Task requirements:
Within the entries below, every line containing "newline" is to be copied.

Stored data:
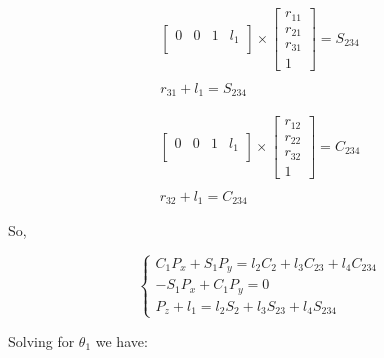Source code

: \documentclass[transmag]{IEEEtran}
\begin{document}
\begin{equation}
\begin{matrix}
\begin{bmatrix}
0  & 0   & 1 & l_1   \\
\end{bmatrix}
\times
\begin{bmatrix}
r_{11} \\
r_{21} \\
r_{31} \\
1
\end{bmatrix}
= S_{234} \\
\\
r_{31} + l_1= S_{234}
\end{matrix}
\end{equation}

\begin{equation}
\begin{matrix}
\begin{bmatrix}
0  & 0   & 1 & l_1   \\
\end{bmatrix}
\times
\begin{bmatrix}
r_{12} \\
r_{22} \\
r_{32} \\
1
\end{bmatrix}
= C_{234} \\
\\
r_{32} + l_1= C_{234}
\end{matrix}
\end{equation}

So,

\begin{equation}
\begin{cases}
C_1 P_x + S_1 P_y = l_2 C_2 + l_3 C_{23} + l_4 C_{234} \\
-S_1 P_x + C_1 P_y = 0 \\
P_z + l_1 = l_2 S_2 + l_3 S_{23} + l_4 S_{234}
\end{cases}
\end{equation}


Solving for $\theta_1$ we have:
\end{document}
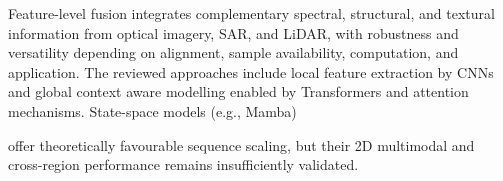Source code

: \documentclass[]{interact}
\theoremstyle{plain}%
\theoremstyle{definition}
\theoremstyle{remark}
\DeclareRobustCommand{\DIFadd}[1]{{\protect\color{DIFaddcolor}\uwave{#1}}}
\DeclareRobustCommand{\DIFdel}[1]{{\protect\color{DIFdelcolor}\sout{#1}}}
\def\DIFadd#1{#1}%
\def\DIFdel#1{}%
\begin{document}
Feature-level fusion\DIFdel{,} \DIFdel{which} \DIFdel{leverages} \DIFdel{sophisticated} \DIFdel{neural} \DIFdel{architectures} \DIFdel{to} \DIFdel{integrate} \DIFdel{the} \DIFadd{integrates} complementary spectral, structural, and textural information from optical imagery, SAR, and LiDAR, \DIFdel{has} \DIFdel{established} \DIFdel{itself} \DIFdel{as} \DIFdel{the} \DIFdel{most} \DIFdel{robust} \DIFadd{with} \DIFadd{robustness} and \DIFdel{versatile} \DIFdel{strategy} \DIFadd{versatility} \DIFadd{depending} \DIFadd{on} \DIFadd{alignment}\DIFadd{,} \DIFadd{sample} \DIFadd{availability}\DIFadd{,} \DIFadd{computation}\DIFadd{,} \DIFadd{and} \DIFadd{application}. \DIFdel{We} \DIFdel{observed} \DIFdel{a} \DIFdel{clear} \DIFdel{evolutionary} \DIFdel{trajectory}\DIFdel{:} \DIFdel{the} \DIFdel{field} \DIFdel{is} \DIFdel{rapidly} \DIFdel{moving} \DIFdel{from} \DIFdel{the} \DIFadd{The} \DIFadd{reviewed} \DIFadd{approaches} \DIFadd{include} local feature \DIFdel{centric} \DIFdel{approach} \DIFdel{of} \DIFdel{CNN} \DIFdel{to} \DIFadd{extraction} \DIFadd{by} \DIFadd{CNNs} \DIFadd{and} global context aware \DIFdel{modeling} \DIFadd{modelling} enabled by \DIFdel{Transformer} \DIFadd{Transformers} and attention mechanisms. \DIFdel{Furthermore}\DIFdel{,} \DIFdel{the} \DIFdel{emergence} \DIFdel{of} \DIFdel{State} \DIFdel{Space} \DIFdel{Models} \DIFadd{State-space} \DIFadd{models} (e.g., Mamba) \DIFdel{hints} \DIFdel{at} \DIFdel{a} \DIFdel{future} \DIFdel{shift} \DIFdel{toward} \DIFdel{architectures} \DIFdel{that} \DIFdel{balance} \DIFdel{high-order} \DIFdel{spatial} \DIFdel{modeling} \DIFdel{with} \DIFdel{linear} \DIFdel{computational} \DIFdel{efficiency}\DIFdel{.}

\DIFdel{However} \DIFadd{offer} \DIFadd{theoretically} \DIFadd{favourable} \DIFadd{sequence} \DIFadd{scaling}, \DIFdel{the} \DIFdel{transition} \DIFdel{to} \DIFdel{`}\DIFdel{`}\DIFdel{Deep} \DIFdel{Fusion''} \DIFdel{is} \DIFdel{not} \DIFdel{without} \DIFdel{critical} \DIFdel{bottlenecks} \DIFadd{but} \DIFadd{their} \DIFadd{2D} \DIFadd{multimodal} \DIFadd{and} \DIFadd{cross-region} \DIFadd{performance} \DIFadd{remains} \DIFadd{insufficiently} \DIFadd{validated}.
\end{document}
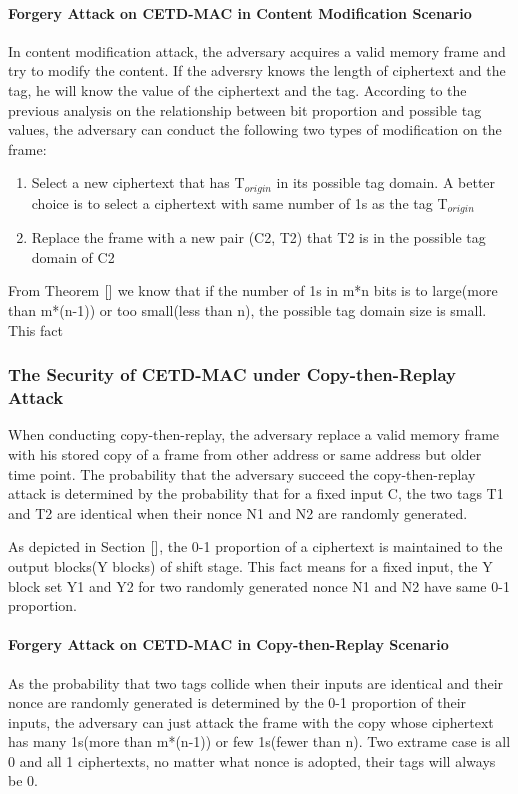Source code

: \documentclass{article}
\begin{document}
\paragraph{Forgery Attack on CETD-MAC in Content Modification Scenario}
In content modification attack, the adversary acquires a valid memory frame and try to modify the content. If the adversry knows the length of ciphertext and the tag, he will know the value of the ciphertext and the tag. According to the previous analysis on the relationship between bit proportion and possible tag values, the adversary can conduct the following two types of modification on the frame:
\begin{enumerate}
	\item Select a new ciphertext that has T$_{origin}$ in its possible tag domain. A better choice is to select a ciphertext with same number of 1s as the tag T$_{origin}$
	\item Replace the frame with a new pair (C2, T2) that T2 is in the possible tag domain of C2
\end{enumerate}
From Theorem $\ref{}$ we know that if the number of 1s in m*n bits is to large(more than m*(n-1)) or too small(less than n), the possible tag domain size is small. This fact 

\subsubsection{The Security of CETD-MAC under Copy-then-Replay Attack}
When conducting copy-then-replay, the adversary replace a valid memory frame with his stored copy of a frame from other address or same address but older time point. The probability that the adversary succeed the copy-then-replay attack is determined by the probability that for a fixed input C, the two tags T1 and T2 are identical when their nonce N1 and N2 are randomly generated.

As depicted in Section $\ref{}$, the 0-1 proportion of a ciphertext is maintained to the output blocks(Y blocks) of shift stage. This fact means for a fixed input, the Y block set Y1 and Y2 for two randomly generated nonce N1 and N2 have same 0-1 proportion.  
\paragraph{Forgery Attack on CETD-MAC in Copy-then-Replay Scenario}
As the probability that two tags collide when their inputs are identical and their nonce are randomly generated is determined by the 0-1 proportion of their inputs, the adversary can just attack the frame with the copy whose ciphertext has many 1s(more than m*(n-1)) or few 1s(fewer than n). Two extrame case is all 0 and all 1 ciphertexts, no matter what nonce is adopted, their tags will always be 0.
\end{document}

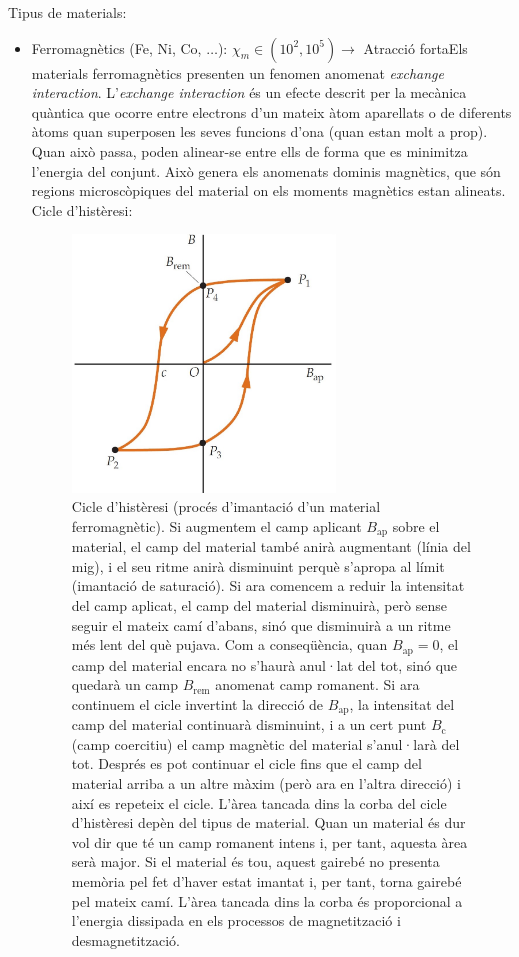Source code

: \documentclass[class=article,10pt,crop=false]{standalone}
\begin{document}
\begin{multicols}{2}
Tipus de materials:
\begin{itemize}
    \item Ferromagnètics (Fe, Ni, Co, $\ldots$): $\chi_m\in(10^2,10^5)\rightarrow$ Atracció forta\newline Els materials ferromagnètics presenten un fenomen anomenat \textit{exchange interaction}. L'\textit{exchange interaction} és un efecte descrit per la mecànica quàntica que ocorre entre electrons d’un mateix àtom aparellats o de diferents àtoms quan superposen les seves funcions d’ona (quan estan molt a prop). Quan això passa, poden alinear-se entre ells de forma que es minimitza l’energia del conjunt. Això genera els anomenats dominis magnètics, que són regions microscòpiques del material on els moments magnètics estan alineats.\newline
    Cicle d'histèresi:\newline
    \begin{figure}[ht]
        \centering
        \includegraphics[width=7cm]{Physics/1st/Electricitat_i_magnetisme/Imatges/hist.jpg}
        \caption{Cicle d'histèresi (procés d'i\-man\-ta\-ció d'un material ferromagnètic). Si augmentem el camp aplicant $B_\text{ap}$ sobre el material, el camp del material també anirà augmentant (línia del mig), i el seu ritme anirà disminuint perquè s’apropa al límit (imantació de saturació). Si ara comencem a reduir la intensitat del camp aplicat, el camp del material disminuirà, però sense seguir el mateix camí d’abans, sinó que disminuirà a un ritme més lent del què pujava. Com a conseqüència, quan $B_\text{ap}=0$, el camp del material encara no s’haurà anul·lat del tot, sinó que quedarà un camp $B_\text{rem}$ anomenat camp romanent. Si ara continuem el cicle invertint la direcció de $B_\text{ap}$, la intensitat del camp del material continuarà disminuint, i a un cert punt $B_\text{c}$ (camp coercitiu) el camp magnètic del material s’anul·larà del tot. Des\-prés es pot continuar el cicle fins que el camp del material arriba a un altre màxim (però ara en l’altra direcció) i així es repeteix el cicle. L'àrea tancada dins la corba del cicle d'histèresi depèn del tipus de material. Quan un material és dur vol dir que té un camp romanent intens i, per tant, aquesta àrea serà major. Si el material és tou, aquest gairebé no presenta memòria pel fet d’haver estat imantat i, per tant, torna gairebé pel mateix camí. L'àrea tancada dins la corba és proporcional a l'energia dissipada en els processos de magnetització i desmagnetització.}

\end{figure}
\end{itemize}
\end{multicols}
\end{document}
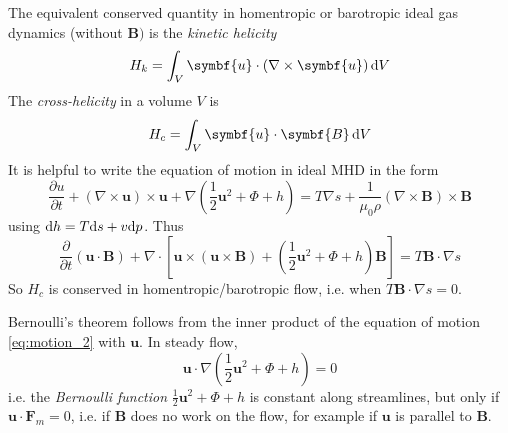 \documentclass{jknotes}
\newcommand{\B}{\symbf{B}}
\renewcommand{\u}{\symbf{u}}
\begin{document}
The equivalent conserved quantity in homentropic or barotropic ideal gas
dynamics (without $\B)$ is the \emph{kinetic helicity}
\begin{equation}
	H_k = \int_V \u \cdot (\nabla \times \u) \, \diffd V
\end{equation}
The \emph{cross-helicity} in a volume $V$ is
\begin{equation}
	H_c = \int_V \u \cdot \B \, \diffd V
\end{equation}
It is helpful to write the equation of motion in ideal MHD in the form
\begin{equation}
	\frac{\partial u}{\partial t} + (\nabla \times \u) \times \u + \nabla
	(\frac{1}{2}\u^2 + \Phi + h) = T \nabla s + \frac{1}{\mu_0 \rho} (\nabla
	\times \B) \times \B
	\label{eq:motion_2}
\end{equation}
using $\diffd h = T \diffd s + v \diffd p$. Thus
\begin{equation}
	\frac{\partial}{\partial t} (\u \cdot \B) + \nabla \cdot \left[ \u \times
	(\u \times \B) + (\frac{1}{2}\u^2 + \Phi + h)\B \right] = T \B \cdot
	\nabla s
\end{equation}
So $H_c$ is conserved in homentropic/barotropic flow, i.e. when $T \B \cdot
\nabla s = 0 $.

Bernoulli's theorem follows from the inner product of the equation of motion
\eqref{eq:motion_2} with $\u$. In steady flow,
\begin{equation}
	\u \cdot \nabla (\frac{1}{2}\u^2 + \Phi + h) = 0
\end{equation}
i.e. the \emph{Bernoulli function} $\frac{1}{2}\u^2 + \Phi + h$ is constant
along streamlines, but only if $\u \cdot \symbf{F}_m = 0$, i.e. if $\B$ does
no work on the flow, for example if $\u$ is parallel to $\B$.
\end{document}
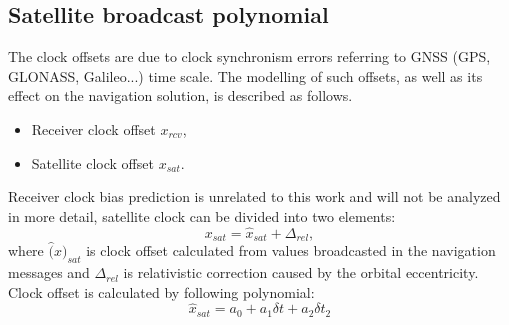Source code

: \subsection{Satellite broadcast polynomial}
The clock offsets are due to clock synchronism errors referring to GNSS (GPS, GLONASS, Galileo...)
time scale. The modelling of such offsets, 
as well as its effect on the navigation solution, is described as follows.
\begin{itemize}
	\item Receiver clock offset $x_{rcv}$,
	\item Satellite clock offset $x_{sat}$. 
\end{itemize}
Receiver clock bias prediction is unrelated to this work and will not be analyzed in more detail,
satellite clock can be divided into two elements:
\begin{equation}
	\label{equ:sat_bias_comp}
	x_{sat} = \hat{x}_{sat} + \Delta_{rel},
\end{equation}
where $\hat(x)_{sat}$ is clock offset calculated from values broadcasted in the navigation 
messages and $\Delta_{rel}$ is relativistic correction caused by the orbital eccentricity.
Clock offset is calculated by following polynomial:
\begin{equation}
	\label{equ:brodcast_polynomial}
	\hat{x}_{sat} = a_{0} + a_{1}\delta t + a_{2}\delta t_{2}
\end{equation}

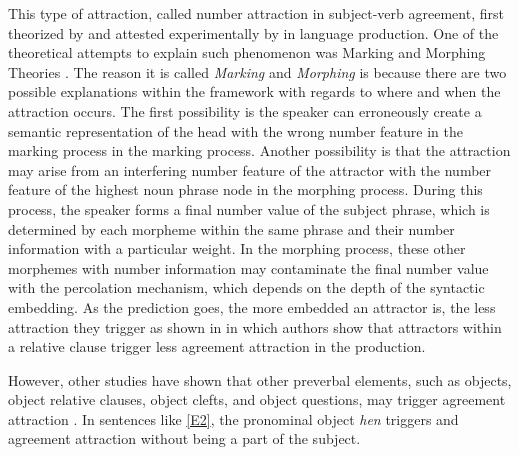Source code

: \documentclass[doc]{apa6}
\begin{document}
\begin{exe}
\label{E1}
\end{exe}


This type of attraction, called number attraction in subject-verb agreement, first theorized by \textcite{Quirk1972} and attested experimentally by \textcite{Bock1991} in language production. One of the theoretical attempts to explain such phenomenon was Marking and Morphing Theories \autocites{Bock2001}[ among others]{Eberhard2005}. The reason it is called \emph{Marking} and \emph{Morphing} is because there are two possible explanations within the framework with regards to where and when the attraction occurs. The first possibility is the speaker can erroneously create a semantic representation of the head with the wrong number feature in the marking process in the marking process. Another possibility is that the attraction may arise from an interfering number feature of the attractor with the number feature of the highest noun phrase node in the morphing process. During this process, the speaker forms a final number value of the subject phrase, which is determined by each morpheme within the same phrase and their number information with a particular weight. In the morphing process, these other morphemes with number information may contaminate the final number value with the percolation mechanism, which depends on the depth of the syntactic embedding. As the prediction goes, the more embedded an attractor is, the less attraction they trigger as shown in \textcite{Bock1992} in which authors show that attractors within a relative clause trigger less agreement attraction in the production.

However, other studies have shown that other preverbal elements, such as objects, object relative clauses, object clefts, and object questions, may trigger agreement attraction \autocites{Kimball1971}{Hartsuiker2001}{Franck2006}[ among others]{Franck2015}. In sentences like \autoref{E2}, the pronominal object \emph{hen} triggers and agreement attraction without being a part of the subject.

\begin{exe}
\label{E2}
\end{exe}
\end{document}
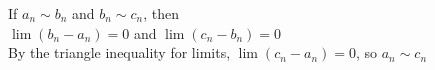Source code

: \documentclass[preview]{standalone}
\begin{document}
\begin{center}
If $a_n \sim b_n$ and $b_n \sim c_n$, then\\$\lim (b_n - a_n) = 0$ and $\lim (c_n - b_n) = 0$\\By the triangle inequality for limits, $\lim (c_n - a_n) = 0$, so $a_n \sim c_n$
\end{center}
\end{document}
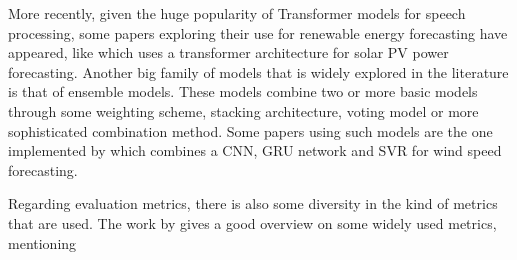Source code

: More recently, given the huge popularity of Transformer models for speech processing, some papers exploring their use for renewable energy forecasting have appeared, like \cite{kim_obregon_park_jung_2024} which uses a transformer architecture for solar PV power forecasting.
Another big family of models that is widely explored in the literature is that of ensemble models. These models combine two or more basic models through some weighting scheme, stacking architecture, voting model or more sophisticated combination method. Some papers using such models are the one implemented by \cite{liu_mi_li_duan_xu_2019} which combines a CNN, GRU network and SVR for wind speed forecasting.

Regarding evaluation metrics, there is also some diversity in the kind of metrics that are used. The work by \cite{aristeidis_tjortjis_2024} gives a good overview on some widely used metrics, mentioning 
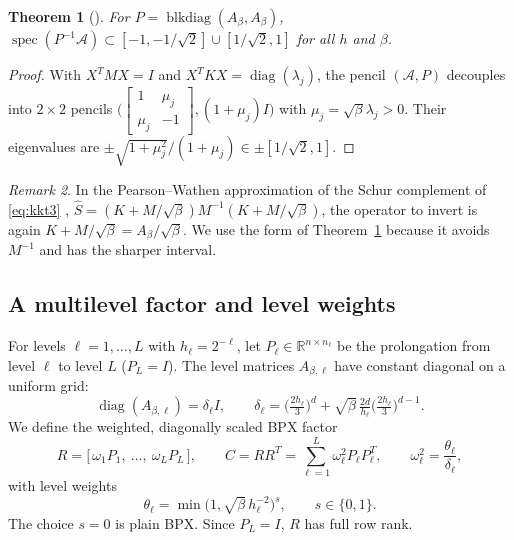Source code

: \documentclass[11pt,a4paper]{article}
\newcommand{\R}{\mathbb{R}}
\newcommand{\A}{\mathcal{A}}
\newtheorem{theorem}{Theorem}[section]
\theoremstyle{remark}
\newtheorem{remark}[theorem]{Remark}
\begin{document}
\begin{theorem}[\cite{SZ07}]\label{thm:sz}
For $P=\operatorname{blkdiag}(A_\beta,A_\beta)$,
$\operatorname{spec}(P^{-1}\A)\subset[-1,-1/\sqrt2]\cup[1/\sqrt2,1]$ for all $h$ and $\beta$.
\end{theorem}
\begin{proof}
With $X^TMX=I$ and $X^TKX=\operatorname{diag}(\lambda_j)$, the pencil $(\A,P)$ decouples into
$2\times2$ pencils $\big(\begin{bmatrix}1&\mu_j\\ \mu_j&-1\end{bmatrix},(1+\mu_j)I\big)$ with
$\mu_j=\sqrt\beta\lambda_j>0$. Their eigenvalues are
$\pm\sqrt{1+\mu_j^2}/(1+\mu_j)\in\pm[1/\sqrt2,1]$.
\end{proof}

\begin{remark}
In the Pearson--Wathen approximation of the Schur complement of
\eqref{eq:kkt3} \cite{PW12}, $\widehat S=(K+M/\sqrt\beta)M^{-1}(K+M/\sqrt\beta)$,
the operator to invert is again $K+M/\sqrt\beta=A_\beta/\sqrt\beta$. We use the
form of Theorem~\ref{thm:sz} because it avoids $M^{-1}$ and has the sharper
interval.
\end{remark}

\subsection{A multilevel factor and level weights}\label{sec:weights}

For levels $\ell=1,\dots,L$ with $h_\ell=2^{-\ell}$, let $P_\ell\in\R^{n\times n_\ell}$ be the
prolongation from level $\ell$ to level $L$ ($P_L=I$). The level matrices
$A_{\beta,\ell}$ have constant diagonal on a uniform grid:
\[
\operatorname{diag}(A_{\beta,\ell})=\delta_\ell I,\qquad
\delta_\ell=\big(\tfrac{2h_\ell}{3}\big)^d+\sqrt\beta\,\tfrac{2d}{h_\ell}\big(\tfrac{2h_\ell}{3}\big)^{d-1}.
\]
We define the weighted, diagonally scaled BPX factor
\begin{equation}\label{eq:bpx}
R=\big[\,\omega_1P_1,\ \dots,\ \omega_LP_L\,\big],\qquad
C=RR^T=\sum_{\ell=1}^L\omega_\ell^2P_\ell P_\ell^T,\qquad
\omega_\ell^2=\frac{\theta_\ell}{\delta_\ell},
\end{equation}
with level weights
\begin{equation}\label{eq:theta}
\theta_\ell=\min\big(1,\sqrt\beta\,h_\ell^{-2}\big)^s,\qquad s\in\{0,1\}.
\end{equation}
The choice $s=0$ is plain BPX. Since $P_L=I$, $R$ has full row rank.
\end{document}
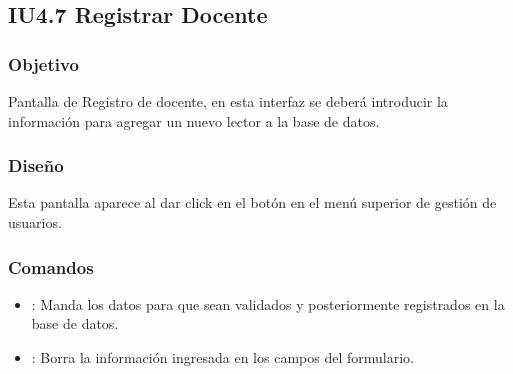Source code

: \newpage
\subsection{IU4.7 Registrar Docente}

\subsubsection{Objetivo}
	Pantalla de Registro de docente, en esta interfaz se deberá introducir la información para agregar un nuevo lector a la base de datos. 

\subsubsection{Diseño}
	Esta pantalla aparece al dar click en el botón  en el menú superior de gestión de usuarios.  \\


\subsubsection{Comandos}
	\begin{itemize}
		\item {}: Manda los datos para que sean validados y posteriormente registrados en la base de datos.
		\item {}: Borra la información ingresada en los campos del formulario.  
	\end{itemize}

Problem solution:
    \item Ferromagnètics (Fe, Ni, Co, $\ldots$): $\chi_m\in(10^2,10^5)\rightarrow$ Atracció forta\newline Els materials ferromagnètics presenten un fenomen anomenat \textit{exchange interaction}. L'\textit{exchange interaction} és un efecte descrit per la mecànica quàntica que ocorre entre electrons d’un mateix àtom aparellats o de diferents àtoms quan superposen les seves funcions d’ona (quan estan molt a prop). Quan això passa, poden alinear-se entre ells de forma que es minimitza l’energia del conjunt. Això genera els anomenats dominis magnètics, que són regions microscòpiques del material on els moments magnètics estan alineats.\newline
    Cicle d'histèresi:\newline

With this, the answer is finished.